YOUR TASK:
The answer should be a single number: how many lines of the entries below hold the word "with".

*** Opening DATA EXCERPTS ***

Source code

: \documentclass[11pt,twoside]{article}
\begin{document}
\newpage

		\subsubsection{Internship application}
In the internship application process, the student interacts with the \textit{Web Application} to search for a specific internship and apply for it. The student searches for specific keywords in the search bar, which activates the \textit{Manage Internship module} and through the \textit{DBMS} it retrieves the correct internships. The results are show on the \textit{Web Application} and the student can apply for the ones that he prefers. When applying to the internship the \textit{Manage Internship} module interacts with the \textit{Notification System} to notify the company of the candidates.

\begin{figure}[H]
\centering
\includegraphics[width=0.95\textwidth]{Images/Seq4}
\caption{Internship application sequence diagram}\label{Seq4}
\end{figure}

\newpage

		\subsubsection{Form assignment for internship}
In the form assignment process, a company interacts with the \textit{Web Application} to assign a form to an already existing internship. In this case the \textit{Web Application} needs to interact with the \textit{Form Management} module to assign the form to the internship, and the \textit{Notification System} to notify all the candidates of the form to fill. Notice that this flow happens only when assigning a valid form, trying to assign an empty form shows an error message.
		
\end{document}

*** Closing DATA EXCERPTS ***
*** Opening DATA EXCERPTS ***

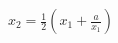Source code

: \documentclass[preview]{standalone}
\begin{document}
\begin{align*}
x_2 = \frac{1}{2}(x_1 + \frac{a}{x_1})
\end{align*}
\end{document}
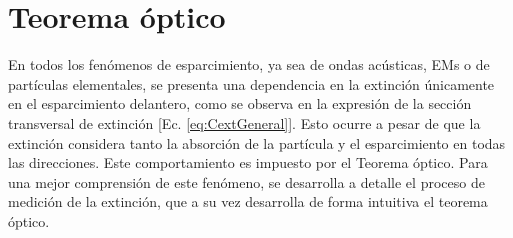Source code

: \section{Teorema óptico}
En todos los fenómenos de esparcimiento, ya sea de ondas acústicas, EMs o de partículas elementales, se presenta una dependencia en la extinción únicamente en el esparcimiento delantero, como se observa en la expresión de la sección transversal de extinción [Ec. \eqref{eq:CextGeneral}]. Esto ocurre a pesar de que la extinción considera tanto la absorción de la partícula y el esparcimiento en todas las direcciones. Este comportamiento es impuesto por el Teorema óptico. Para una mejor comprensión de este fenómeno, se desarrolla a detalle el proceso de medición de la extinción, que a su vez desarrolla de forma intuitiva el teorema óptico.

*** Closing DATA EXCERPTS ***

ANSWER TO THIS PROBLEM:
2